Aim of the task —
Below are the entries to work from; restate word for word the portion that opens with the line containing "The automated testcases" and closes with the line containing "# Requirements", keeping both.

■ ■ ■ ■

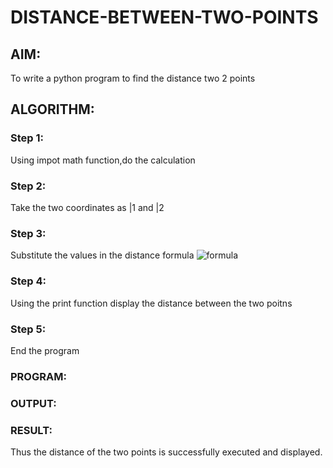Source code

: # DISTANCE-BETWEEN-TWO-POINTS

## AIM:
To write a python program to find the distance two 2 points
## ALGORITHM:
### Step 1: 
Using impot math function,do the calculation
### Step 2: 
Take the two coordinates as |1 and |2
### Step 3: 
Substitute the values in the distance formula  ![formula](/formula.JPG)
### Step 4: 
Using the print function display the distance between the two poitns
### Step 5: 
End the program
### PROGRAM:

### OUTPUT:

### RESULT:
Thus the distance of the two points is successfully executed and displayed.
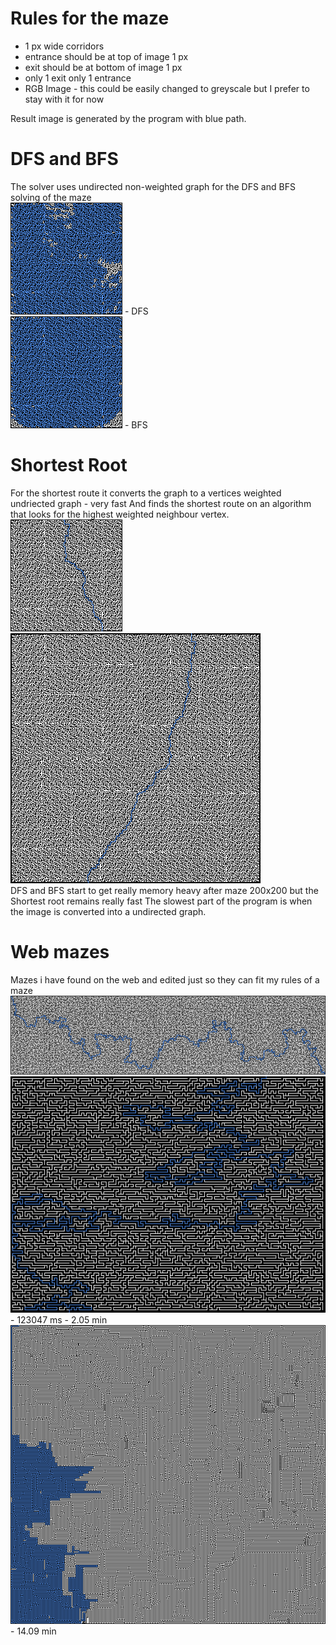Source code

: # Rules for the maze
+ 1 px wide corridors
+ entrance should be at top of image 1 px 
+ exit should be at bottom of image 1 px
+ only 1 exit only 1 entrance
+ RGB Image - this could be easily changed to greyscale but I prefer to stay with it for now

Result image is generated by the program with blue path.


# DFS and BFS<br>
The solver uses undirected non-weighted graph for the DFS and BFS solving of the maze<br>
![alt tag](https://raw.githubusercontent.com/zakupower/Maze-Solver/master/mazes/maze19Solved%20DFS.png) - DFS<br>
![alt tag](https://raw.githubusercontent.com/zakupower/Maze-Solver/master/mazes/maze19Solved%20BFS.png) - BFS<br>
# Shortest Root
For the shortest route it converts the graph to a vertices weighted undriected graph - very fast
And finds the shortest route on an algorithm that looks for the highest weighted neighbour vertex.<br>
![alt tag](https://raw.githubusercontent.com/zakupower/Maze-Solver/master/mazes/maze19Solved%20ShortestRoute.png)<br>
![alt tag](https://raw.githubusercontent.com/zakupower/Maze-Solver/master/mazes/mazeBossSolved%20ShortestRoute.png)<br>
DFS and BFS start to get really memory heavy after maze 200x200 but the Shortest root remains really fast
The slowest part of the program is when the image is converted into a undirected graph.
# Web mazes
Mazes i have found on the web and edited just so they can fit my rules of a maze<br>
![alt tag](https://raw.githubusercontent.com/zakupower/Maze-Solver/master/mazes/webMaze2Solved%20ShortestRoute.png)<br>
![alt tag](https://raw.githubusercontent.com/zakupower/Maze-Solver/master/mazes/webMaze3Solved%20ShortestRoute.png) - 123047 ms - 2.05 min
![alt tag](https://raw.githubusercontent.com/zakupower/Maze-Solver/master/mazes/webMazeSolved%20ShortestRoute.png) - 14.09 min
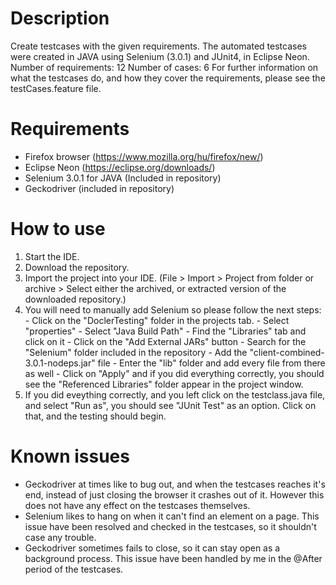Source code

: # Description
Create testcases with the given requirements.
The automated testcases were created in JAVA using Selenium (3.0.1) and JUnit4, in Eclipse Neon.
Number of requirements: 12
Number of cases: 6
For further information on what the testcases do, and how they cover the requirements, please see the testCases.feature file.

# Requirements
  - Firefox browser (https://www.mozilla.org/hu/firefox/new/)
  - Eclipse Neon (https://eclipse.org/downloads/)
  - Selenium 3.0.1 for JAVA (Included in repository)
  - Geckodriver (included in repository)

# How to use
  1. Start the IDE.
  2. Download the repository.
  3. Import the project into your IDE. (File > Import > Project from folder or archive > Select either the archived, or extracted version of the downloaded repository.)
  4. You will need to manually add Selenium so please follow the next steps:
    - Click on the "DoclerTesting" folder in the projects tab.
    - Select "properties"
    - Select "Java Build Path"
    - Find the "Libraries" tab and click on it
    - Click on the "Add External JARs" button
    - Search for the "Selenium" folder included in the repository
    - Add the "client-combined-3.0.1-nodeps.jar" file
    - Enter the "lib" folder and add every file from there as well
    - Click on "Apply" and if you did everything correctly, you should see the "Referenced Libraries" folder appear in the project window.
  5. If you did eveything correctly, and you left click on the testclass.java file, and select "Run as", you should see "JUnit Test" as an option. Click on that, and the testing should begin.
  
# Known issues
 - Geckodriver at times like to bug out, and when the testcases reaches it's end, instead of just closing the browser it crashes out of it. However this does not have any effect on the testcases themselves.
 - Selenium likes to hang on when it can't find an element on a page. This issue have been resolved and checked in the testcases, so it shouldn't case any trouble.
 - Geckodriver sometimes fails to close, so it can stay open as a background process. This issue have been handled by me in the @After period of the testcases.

■ ■ ■ ■

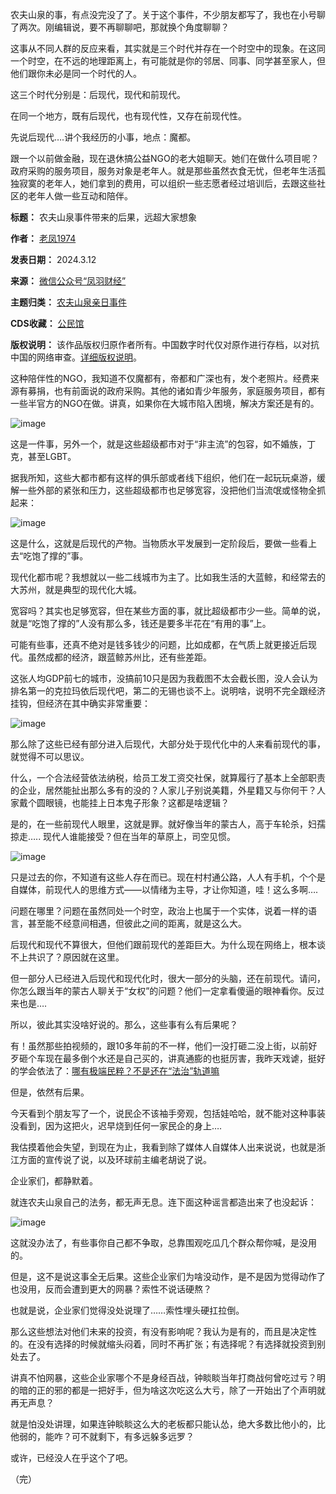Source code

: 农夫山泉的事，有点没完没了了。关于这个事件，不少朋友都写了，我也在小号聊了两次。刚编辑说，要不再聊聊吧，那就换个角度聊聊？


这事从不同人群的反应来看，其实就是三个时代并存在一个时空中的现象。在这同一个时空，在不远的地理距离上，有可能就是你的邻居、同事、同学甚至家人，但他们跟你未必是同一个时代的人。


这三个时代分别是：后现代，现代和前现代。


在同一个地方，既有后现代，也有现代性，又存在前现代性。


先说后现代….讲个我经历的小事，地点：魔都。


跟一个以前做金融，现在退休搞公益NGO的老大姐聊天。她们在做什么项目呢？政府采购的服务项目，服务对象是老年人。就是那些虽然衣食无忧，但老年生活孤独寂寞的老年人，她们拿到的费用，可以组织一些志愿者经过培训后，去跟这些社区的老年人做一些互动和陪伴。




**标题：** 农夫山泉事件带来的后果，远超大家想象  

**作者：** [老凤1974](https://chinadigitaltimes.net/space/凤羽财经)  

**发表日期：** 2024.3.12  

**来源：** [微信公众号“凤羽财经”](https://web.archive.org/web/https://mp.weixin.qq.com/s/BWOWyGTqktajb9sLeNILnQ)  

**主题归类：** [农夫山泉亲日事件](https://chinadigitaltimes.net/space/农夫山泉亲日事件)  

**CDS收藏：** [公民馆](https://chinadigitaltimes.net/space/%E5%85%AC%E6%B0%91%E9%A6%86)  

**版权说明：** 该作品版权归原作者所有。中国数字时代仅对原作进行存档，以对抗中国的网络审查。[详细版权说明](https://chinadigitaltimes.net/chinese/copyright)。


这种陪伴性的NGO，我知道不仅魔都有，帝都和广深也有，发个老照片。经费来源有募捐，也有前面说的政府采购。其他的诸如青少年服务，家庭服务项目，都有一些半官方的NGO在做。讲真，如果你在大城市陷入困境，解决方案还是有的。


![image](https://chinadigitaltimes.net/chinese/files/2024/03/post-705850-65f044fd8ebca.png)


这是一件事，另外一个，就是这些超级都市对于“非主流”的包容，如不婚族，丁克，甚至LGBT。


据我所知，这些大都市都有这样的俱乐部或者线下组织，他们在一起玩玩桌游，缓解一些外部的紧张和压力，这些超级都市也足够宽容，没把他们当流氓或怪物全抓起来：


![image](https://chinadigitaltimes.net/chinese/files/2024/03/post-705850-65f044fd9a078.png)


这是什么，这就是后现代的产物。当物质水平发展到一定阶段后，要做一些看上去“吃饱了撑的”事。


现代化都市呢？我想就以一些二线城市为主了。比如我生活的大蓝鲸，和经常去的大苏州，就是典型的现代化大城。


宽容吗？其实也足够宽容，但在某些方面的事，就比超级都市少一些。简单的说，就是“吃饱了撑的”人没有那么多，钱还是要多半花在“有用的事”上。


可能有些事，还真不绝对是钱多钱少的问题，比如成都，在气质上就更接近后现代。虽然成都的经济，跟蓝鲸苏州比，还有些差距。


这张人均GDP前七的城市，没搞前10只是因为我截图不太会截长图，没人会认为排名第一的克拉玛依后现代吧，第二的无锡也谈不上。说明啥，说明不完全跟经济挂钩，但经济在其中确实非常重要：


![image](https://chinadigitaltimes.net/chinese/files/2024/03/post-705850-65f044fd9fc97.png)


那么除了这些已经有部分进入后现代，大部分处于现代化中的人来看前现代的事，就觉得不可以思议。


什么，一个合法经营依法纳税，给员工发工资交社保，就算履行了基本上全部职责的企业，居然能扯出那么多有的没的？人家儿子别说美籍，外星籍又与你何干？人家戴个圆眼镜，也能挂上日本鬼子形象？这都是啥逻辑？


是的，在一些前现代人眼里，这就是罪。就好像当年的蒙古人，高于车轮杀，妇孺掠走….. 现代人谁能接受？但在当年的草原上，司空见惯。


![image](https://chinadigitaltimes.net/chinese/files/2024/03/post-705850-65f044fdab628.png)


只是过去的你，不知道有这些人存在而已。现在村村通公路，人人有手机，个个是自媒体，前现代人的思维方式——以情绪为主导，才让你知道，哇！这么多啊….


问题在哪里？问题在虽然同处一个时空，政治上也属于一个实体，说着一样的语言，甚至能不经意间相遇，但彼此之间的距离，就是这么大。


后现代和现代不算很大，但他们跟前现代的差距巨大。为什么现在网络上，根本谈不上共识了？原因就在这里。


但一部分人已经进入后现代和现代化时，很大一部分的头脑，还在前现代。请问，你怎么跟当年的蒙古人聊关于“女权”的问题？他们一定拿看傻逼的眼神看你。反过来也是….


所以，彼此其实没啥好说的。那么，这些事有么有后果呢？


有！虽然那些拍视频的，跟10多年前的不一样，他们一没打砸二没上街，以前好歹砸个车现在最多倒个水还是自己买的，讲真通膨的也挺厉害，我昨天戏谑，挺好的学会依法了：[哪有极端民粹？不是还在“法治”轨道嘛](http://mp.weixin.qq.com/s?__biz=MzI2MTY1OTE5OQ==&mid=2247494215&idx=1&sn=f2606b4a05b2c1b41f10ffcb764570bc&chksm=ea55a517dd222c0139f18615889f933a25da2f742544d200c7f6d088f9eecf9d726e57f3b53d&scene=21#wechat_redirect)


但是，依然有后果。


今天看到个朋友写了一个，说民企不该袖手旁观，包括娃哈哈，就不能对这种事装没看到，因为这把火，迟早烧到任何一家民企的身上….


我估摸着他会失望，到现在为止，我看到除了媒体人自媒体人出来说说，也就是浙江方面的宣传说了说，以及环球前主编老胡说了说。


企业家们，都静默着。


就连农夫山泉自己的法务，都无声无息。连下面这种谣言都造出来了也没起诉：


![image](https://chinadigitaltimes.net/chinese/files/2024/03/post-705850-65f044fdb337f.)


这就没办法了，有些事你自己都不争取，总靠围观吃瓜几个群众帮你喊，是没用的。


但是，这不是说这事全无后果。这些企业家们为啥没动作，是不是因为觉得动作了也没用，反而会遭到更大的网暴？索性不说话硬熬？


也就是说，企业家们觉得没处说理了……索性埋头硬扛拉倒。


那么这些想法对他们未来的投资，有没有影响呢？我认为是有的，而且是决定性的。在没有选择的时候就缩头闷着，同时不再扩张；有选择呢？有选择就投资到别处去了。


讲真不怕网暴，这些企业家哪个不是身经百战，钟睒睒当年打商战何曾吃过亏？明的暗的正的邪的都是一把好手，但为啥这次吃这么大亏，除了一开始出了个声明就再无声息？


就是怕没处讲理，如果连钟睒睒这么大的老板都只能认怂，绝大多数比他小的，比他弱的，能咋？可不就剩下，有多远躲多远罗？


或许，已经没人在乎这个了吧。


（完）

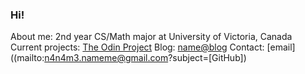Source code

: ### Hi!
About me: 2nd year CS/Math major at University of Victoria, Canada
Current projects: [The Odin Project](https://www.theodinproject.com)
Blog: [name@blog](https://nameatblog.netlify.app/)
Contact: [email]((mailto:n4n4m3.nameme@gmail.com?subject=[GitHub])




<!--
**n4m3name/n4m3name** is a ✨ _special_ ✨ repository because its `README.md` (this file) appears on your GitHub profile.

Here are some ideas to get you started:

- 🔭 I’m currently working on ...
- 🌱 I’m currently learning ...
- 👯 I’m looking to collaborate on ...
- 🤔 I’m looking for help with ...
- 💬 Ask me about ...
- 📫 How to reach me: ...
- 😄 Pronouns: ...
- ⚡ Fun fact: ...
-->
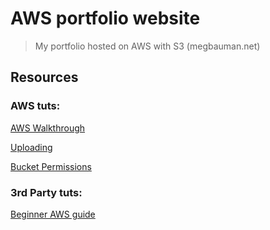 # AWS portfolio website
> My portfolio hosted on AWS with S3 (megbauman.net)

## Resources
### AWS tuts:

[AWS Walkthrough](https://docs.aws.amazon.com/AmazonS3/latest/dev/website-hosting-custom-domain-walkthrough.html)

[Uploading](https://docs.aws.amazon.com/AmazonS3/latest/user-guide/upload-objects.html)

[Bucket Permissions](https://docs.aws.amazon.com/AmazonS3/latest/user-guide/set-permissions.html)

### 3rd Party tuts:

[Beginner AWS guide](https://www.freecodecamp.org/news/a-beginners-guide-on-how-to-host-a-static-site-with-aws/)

■ ■ ■ ■

Result for this exercise —
The automated testcases were created in JAVA using Selenium (3.0.1) and JUnit4, in Eclipse Neon.
Number of requirements: 12
Number of cases: 6
For further information on what the testcases do, and how they cover the requirements, please see the testCases.feature file.

# Requirements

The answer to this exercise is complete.